* **What the exercise asks**: Please reproduce the final stretch of the listing below: the line that contains "例1、无依格。下克上用寅，冲中刑末。三传寅申寅。" and all lines after it, verbatim, with nothing else.

* **Provided records**:

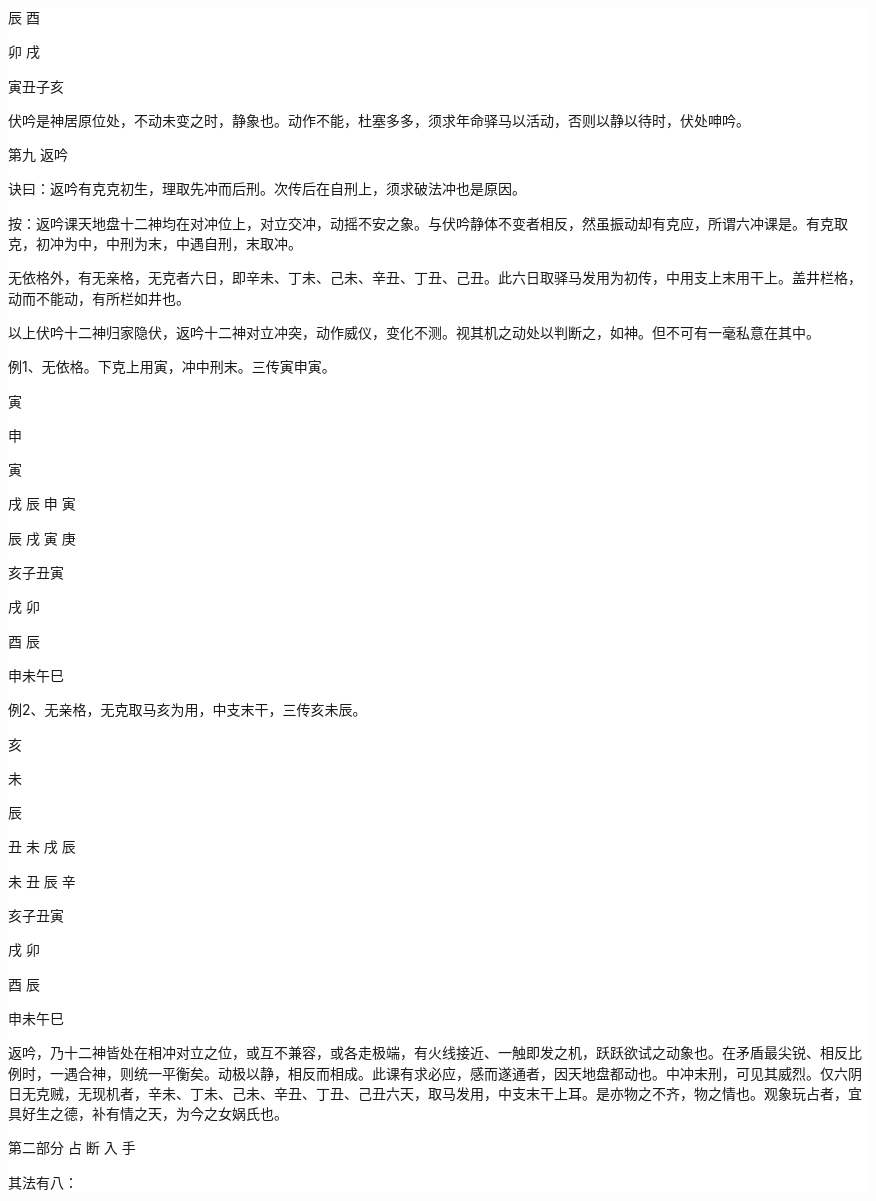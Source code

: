辰    酉  

卯    戌  

寅丑子亥  

伏吟是神居原位处，不动未变之时，静象也。动作不能，杜塞多多，须求年命驿马以活动，否则以静以待时，伏处呻吟。  

第九 返吟  

诀曰：返吟有克克初生，理取先冲而后刑。次传后在自刑上，须求破法冲也是原因。  

按：返吟课天地盘十二神均在对冲位上，对立交冲，动摇不安之象。与伏吟静体不变者相反，然虽振动却有克应，所谓六冲课是。有克取克，初冲为中，中刑为末，中遇自刑，末取冲。  

无依格外，有无亲格，无克者六日，即辛未、丁未、己未、辛丑、丁丑、己丑。此六日取驿马发用为初传，中用支上末用干上。盖井栏格，动而不能动，有所栏如井也。  

以上伏吟十二神归家隐伏，返吟十二神对立冲突，动作威仪，变化不测。视其机之动处以判断之，如神。但不可有一毫私意在其中。  

例1、无依格。下克上用寅，冲中刑末。三传寅申寅。  

寅  

申  

寅  

戌  辰  申  寅  

辰  戌  寅  庚  

亥子丑寅  

戌    卯  

酉    辰  

申未午巳  

例2、无亲格，无克取马亥为用，中支末干，三传亥未辰。  

亥  

未  

辰  

丑  未  戌  辰  

未  丑  辰  辛  

亥子丑寅  

戌    卯  

酉    辰  

申未午巳  

返吟，乃十二神皆处在相冲对立之位，或互不兼容，或各走极端，有火线接近、一触即发之机，跃跃欲试之动象也。在矛盾最尖锐、相反比例时，一遇合神，则统一平衡矣。动极以静，相反而相成。此课有求必应，感而遂通者，因天地盘都动也。中冲末刑，可见其威烈。仅六阴日无克贼，无现机者，辛未、丁未、己未、辛丑、丁丑、己丑六天，取马发用，中支末干上耳。是亦物之不齐，物之情也。观象玩占者，宜具好生之德，补有情之天，为今之女娲氏也。  

第二部分 占 断 入 手  

其法有八：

* **Answer space**:
例1、无依格。下克上用寅，冲中刑末。三传寅申寅。  

寅  

申  

寅  

戌  辰  申  寅  

辰  戌  寅  庚  

亥子丑寅  

戌    卯  

酉    辰  

申未午巳  

例2、无亲格，无克取马亥为用，中支末干，三传亥未辰。  

亥  

未  

辰  

丑  未  戌  辰  

未  丑  辰  辛  

亥子丑寅  

戌    卯  

酉    辰  

申未午巳  

返吟，乃十二神皆处在相冲对立之位，或互不兼容，或各走极端，有火线接近、一触即发之机，跃跃欲试之动象也。在矛盾最尖锐、相反比例时，一遇合神，则统一平衡矣。动极以静，相反而相成。此课有求必应，感而遂通者，因天地盘都动也。中冲末刑，可见其威烈。仅六阴日无克贼，无现机者，辛未、丁未、己未、辛丑、丁丑、己丑六天，取马发用，中支末干上耳。是亦物之不齐，物之情也。观象玩占者，宜具好生之德，补有情之天，为今之女娲氏也。  

第二部分 占 断 入 手  

其法有八：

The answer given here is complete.